> _Task requirements_
From the entries below, transcribe exactly the lines between the line holding "writer.write(TP.getText());" and the line holding "move.setMnemonic('M');", inclusive; skip all other lines.

Collected data
────────────────────

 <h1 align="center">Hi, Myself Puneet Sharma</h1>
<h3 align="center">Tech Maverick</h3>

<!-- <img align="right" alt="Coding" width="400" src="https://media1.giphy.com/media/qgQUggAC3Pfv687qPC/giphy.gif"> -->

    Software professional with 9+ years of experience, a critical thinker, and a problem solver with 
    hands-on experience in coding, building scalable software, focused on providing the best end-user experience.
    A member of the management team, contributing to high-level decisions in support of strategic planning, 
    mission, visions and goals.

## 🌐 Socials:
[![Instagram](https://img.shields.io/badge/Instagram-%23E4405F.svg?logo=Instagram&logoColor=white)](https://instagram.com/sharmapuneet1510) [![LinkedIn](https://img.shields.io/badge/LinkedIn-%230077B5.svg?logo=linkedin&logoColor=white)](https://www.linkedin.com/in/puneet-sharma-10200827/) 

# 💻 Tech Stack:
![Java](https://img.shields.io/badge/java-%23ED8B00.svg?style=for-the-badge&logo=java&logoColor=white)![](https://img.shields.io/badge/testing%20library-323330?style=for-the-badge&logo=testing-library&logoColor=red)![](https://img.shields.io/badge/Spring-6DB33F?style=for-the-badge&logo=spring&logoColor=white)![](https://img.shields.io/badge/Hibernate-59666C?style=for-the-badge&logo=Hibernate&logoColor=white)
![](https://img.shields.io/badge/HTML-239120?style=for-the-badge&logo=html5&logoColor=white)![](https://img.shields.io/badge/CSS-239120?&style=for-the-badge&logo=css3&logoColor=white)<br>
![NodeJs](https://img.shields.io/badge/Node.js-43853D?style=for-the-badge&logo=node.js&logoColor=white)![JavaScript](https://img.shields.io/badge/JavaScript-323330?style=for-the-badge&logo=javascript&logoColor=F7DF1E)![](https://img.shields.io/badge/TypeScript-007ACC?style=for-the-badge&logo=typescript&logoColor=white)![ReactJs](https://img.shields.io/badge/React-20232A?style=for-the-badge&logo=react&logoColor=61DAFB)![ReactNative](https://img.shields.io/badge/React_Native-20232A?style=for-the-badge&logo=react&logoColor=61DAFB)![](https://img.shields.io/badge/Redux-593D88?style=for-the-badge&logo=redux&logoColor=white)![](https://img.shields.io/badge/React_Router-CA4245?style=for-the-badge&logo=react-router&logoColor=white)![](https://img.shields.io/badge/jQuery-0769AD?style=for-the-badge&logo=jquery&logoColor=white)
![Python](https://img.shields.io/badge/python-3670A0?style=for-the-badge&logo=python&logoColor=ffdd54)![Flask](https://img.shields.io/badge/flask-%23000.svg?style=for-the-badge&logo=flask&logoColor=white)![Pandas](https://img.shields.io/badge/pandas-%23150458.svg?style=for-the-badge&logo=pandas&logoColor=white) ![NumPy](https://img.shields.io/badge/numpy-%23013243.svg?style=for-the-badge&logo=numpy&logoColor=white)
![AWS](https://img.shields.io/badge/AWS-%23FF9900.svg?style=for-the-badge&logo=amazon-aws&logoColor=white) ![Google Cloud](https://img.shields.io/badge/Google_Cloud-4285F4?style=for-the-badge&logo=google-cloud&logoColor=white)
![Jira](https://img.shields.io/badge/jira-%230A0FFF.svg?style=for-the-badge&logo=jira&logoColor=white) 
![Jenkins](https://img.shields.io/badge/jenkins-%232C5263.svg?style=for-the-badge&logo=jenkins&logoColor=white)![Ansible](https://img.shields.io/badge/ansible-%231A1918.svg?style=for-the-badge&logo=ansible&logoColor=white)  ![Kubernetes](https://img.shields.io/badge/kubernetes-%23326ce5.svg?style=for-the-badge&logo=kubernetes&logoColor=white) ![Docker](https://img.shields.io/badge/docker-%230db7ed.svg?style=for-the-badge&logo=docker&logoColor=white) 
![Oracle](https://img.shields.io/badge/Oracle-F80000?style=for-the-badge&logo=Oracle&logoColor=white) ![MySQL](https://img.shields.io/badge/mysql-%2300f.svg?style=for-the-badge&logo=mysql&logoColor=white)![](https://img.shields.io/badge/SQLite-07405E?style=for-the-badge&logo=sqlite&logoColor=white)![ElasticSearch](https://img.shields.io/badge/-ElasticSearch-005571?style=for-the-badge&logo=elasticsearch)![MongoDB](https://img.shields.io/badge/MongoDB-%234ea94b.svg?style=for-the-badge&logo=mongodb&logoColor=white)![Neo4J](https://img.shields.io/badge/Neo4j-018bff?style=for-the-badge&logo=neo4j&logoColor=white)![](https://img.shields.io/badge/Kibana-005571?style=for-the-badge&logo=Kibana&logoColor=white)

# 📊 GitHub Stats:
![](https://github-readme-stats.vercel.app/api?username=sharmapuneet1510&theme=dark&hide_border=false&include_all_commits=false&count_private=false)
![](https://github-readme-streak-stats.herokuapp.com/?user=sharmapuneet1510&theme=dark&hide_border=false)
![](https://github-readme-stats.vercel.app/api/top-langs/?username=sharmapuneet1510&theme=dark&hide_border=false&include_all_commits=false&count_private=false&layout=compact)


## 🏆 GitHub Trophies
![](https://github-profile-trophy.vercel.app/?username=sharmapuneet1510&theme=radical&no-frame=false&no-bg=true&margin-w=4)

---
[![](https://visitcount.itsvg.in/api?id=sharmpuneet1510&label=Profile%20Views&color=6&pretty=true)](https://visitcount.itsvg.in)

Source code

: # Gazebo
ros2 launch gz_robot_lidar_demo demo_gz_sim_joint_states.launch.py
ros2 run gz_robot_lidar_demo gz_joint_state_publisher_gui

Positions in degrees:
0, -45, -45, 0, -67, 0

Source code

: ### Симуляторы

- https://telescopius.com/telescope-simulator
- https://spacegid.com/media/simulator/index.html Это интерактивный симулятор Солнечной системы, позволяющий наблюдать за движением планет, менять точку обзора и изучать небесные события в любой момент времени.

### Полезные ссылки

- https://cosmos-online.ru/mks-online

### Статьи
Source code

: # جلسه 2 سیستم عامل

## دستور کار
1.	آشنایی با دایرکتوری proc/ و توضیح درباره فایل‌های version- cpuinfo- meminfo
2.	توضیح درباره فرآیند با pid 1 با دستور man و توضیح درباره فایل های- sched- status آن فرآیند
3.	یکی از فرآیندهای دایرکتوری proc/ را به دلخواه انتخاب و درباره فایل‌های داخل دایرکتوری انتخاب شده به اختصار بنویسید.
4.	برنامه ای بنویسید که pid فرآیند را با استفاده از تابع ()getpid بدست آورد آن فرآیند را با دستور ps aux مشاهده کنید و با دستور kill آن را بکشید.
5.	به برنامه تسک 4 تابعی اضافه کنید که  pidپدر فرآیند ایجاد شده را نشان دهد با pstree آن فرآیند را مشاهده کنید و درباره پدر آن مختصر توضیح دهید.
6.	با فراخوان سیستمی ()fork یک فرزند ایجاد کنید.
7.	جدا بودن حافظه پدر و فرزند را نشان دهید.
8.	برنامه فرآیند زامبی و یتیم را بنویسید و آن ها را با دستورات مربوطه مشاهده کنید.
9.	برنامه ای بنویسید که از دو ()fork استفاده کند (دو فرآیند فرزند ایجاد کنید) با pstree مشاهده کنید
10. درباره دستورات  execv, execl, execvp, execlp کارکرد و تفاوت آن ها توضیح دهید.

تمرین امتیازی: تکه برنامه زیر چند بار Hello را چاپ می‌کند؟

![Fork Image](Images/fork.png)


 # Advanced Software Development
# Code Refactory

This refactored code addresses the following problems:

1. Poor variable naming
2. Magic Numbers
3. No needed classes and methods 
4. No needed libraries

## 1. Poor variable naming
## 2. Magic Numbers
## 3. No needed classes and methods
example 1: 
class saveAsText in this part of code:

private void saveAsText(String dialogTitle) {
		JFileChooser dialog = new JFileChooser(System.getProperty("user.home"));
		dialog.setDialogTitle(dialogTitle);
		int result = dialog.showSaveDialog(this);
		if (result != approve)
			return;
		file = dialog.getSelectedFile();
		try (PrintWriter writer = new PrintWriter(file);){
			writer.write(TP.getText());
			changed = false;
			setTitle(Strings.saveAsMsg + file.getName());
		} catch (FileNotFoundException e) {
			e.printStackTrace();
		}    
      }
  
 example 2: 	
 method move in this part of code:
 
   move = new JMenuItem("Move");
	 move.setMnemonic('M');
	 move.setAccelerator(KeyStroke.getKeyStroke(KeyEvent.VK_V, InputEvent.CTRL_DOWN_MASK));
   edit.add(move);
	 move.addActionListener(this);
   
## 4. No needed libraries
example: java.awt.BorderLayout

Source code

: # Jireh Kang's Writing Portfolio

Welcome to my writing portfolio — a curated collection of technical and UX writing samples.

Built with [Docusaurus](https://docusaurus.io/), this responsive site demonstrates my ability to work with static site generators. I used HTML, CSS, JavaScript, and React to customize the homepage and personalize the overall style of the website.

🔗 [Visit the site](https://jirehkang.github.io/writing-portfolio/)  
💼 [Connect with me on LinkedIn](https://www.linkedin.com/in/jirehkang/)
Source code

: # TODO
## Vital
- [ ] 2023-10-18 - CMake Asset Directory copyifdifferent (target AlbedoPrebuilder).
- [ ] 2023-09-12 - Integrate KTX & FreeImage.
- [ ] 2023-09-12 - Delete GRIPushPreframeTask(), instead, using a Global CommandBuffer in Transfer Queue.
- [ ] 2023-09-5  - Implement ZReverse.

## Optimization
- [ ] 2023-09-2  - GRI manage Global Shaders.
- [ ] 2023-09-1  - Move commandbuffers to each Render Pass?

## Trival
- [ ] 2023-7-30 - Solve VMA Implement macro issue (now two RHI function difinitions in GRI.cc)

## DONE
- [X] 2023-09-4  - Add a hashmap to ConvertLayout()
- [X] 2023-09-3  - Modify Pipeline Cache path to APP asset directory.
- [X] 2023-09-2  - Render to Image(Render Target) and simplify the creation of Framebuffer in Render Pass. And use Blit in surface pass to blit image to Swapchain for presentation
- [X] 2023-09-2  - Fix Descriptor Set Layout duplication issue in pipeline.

────────────────────

> _Task output_
			writer.write(TP.getText());
			changed = false;
			setTitle(Strings.saveAsMsg + file.getName());
		} catch (FileNotFoundException e) {
			e.printStackTrace();
		}    
      }
  
 example 2: 	
 method move in this part of code:
 
   move = new JMenuItem("Move");
	 move.setMnemonic('M');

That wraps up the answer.